Backup Postgres databases with Kubernetes CronJobs

A key part of operating any safe and reliable system is ensuring that there is a way to recover deleted or lost data in a prompt and consistent way. One key part of that is to maintain automatic backups that are recoverable and verifiable.

This is a quick and easy way to accomplish that goal, by using existing pieces of infrastructure that are common in production networks. There are countless ways to perform a backup, this is simply one of the “easiest” given these ingredients are available.

  ┌───────────┐        ┌─────────────┐   
  │           │        │             │   
  │ Postgres  │        │ Backup S3   │   
  │ Database  │        │ Bucket      │   
  │           │        │             │   
  └───┬───────┘        └──────────▲──┘   
      │                           │      
      │                           │      
      │                           │      
      │                           │      
      │                           │      
   ┌──┼───────────────────────────┼──┐   
   │  │     Kubernetes Cluster    │  │   
   │  │                           │  │   
   │  │  ┌────────────────────┐   │  │   
   │  │  │ Backup-Worker      │   │  │   
   │  └──► (CronJob)          ┼───┘  │   
   │     │                    │      │   
   │     └────────────────────┘      │   
   │                                 │   
   └─────────────────────────────────┘

Assumptions:

You have a Kubernetes cluster
You have a Postgres database
You have access to an S3-like storage repository
Most, or all, of this is in AWS

If these assumptions are not true, it’s still possible to get some value from this, though you’ll have to make some adjustments.

An important caveat: This should only really be done with small-ish databases, where having a complete export is particularly advantageous. If it takes longer than about 15 minutes to run a sqldump, you should consider more advanced techniques to accomplish this.

Also, while there are backup & restore tools inside of RDS, Aurora, and other managed database solutions, I still find it massively valuable to have access to a true SQL dump at times. Your milage may vary, of course.

To get this all working:

It takes a few steps to wire everything up just right:

Build a container with the required tools for the backup
Provision the bucket and lifecycle policy for data retention
Set up service account & permissions to allow the Pod to upload backups
Generate an encryption key to encrypt backups
Configure the backup script
Set up the CronJob to execute the backup on a daily schedule

Security and data integrity will be the foremost priorities throughout this process, so principles of least privilege and encryption at rest are fundamentally important concepts.
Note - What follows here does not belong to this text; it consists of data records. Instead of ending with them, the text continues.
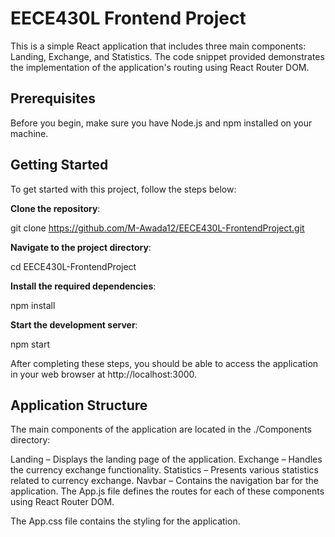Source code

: # EECE430L Frontend Project

This is a simple React application that includes three main components: Landing, Exchange, and Statistics. The code snippet provided demonstrates the implementation of the application's routing using React Router DOM.

## Prerequisites

Before you begin, make sure you have Node.js and npm installed on your machine.

## Getting Started

To get started with this project, follow the steps below:

**Clone the repository**:

git clone https://github.com/M-Awada12/EECE430L-FrontendProject.git

**Navigate to the project directory**:

cd EECE430L-FrontendProject

**Install the required dependencies**:

npm install

**Start the development server**:

npm start

After completing these steps, you should be able to access the application in your web browser at http://localhost:3000.

## Application Structure

The main components of the application are located in the ./Components directory:

Landing – Displays the landing page of the application.
Exchange – Handles the currency exchange functionality.
Statistics – Presents various statistics related to currency exchange.
Navbar – Contains the navigation bar for the application.
The App.js file defines the routes for each of these components using React Router DOM.

The App.css file contains the styling for the application.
Build a custom container image

Whenever working with a container orchestration system like Kubernetes, it’s always best to use purpose-built tools whenever possible. Not only does this reduce image pull times, it also reduces the number of possible vulnerabilities, and therefore the number of times your “security guy” nags you. 😉

This toolbox image, backup-worker has tools for Postgresql and Kafka, as well as AWS utilities.

FROM debian:12-slim
RUN apt update && \
    apt install -y curl gnupg openssl awscli postgresql-client-15 kcat

A basic build task in GitHub Actions can build and push the image:

...
      - name: Docker Login - GitHub Container Repo
        uses: docker/login-action@v1
        with:
          registry: ghcr.io
          username: ${{ github.repository_owner }}
          password: ${{ secrets.GITHUB_TOKEN }}

      - name: Push image
        run: |
          IMAGE_ID=ghcr.io/${{ github.repository }}/backup-worker
          docker tag image $IMAGE_ID:latest
          docker push $IMAGE_ID:latest
          docker tag image $IMAGE_ID:$GITHUB_SHA
          docker push $IMAGE_ID:$GITHUB_SHA

A full config is out of scope for this post, but there are plenty of examples for building and uploading a docker image to the registry of your choice.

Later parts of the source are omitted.